[HOW TO COMPLETE THIS TASK]
Within the following material, tally each line that contains the string "MMPT". Give the tally only.

[SUPPLIED MATERIAL]
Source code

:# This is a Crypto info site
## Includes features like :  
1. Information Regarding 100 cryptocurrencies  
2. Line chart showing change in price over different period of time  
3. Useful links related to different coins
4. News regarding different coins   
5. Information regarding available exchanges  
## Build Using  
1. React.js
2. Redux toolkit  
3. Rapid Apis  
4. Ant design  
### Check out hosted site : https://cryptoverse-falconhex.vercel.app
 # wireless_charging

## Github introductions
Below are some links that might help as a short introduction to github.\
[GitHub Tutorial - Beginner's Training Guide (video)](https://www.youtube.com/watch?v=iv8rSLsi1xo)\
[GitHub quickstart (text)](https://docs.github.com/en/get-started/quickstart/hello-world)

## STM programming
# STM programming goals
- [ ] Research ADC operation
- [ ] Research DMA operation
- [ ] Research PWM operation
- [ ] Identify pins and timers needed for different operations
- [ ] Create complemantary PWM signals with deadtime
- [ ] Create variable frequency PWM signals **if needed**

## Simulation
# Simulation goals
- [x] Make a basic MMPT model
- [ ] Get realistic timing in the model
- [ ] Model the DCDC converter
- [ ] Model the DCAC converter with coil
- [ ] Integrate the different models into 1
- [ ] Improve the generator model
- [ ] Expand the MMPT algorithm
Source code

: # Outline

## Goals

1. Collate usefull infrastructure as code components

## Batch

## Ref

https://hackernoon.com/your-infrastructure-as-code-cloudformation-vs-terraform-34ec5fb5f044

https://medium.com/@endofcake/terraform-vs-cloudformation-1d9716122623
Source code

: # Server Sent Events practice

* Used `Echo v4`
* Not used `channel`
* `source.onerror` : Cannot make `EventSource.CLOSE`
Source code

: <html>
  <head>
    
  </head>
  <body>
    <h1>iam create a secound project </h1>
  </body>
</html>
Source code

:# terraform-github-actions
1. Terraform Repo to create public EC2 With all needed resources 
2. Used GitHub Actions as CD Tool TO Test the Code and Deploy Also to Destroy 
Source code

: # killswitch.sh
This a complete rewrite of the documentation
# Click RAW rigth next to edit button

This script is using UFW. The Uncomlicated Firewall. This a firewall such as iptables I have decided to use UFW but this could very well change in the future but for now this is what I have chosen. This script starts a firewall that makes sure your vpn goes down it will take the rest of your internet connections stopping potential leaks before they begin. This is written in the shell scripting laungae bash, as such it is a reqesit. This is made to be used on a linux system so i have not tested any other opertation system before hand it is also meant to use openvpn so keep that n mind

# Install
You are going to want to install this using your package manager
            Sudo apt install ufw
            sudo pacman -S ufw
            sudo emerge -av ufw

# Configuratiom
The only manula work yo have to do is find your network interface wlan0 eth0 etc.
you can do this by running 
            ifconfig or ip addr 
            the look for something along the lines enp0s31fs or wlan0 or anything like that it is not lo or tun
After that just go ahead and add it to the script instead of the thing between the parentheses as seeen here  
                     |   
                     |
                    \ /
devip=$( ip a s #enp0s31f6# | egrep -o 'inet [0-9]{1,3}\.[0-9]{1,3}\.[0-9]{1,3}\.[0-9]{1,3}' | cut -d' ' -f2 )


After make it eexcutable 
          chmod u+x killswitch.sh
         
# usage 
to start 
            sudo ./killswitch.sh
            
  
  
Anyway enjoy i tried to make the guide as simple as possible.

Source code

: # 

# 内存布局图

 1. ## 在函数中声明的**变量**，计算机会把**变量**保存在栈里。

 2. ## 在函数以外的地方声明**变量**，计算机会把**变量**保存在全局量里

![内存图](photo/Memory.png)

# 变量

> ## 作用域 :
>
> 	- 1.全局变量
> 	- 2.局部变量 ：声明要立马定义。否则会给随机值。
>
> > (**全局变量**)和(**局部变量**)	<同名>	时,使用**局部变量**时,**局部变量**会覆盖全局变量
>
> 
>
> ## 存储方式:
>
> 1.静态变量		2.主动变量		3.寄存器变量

[WRITTEN SOLUTION]
2